• **Record extracts**

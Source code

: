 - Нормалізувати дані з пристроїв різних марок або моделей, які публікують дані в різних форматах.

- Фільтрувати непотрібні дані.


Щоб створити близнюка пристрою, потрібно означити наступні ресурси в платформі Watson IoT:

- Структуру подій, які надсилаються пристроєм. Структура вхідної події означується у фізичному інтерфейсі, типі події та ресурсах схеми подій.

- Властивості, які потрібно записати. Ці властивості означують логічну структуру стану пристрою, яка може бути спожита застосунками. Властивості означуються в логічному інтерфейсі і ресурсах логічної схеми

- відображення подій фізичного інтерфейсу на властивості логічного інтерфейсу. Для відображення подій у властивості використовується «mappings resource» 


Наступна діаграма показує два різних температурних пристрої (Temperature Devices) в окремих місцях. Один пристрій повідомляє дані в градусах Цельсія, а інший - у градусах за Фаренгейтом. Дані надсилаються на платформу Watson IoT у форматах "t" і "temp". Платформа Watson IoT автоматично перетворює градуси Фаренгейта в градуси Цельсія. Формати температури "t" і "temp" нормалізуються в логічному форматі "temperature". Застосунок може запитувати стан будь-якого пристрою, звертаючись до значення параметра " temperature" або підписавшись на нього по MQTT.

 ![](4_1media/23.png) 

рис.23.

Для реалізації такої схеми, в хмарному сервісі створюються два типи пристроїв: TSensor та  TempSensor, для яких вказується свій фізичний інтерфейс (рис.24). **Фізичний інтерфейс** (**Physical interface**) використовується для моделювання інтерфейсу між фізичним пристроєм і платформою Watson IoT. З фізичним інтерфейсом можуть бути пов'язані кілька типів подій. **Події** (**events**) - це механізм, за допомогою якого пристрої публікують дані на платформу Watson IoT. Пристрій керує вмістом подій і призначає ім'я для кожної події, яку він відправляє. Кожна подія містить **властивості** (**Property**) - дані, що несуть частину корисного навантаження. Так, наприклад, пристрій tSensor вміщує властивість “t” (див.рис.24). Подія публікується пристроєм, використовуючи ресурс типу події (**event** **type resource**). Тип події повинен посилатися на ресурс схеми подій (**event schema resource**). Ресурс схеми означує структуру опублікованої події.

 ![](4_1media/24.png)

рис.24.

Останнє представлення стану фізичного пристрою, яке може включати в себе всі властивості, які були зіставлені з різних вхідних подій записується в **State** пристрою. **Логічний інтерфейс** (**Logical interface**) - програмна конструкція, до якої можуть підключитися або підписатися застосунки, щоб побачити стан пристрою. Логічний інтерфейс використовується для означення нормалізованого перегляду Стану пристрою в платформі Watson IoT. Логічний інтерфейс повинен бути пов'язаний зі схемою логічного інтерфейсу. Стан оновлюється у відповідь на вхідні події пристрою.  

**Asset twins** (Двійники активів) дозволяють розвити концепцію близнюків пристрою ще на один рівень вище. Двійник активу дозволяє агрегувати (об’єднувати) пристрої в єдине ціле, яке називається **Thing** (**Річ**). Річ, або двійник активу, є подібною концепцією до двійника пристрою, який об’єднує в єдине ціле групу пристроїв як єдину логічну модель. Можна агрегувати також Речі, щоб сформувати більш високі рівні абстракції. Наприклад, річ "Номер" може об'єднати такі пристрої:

• **What you should do**
Taking the entries above, restate exactly those lines that fall between the line with "в різних форматах." and the line with "- відображення подій", keeping both of those lines too.

• **Solution below**
: - Нормалізувати дані з пристроїв різних марок або моделей, які публікують дані в різних форматах.

- Фільтрувати непотрібні дані.


Щоб створити близнюка пристрою, потрібно означити наступні ресурси в платформі Watson IoT:

- Структуру подій, які надсилаються пристроєм. Структура вхідної події означується у фізичному інтерфейсі, типі події та ресурсах схеми подій.

- Властивості, які потрібно записати. Ці властивості означують логічну структуру стану пристрою, яка може бути спожита застосунками. Властивості означуються в логічному інтерфейсі і ресурсах логічної схеми

- відображення подій фізичного інтерфейсу на властивості логічного інтерфейсу. Для відображення подій у властивості використовується «mappings resource» 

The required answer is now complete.